Se queremos proteger, ensinar, educar as crianças, temos de saber fazê-las perceber e sentir que têm quem lute por elas e que podem lutar (e não apenas dizer-lhes que devem) contra quem ou o que tenta impedi-las de ser, aniquilá-las, anulá-las, seja pelo artifício que for, de pressão ou de linguagem, numa desigualdade brutal de argumentos, de meios e de armas. Fazê-las compreender e sentir que os castelos e as fortalezas não foram construídos apenas como meios de defesa, incutir-lhes um pouco de espírito guerreiro e militar. Mas tudo isto só é possível se efectivamente experimentarem o poder de lutar, ou a esperança de fugir das ameaças. Ainda que esse poder e essa esperança não passem disso. É o mínimo que se pode fazer pelos jovens, em particular, e pelos humanos, em geral. É fundamental que nunca se sintam encurralados, ou que, sentindo-o, tenham a esperança de que o seu sistema de defesa vai funcionar, ou que, por exemplo, não estão sós.
O senhor ministro da educação justifica estas "modernidades" digitais, introduzidas no processo de realização e avaliação das provas de aferição, com o argumento principal de que ficam muito mais baratas do que do que quando se usam métodos arcaicos na preparação e concretização das mesmas. Dantes, só para as transportar fisicamente de um lado para outro, sempre rodeadas das das mais apertadas medidas de segurança, já implicava um trabalho intenso de muitas pessoas e o dispêndio financeiro de montantes não despiciendos. Acresce que, na minha opinião, que não é a do anónimo implicativo que anda por aí, as provas de aferição, analógicas ou digitais, não são mais do que um sucedâneo, saturado de açúcar patogénico por vários agentes da deseducação, dos verdadeiros exames nacionais que serviam para classificar, avaliar e aferir os examinandos: quem sabia, progredia; quem não sabia, repetia, e assim tinha de aprender.
Agora, com o comunismo instalado, de pedra e cal, no sistema educativo em Portugal, acabaram as repetições!

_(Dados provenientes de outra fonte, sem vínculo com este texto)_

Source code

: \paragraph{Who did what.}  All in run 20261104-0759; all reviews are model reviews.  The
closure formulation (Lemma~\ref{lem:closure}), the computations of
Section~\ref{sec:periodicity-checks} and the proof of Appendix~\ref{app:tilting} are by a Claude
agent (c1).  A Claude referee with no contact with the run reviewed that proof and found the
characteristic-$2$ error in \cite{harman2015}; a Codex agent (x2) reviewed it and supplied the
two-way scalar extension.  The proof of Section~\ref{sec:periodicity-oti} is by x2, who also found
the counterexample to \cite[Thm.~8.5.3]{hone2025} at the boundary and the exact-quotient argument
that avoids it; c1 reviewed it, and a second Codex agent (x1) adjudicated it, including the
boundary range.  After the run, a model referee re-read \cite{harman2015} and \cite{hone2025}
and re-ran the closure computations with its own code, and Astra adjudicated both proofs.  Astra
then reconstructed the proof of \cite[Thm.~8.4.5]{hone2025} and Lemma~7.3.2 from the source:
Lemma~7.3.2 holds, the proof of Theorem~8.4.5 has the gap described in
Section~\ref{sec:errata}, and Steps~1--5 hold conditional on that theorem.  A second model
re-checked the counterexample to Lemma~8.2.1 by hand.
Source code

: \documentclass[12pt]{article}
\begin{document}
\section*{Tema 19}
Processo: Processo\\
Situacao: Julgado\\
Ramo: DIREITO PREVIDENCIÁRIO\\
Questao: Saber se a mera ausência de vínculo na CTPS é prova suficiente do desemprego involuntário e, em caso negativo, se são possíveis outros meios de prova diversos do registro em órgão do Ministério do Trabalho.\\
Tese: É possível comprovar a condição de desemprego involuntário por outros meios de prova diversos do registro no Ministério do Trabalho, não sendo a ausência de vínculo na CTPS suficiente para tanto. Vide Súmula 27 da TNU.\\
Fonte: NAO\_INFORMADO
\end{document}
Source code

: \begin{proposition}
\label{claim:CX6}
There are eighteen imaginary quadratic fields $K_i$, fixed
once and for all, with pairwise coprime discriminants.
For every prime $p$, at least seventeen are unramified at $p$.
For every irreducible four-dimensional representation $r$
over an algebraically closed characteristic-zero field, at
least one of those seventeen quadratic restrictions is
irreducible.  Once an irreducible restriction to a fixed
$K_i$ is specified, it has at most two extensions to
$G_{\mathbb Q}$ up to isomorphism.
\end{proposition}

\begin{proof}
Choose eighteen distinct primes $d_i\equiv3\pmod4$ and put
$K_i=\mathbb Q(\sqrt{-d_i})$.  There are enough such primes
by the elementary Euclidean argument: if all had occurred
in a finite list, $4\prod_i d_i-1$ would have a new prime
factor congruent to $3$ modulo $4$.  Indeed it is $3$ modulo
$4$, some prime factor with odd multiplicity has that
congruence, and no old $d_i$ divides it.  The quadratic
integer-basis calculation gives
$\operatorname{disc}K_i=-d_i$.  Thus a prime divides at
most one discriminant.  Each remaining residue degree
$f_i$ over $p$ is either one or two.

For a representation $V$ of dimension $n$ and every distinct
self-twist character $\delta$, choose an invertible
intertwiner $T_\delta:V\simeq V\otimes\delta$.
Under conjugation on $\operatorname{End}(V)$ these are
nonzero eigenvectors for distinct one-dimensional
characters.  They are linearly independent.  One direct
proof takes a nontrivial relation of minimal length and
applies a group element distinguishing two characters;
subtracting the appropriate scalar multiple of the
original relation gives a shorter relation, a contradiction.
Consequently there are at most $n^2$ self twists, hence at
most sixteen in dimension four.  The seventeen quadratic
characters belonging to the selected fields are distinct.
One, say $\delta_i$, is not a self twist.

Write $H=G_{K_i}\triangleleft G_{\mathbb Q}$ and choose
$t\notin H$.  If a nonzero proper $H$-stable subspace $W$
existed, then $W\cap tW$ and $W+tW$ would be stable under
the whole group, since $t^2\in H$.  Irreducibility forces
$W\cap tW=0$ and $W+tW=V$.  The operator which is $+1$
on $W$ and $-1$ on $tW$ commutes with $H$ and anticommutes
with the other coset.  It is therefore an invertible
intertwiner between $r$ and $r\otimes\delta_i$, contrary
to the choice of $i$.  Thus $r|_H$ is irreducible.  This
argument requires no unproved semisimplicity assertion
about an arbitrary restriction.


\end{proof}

Eu para fazer o exame da quarta classe do ensino primário tive de me deslocar, a expensas de meus pais, a uma escola da sede do concelho, para o que tive de atravessar um rio, onde um júri composto por especialistas em monodocência, na terminologia dos cientistas da educação atuais, aferiu muito positivamente as minhas provas, conforme a classificação do diploma que me abriu os portões do palacete adaptado a escola do ciclo preparatório. Agora, leio as palavras do anónimo anterior e só me apetece gritar que as provas de aferição são uma grande palhaçada. Quem me quer acompanhar?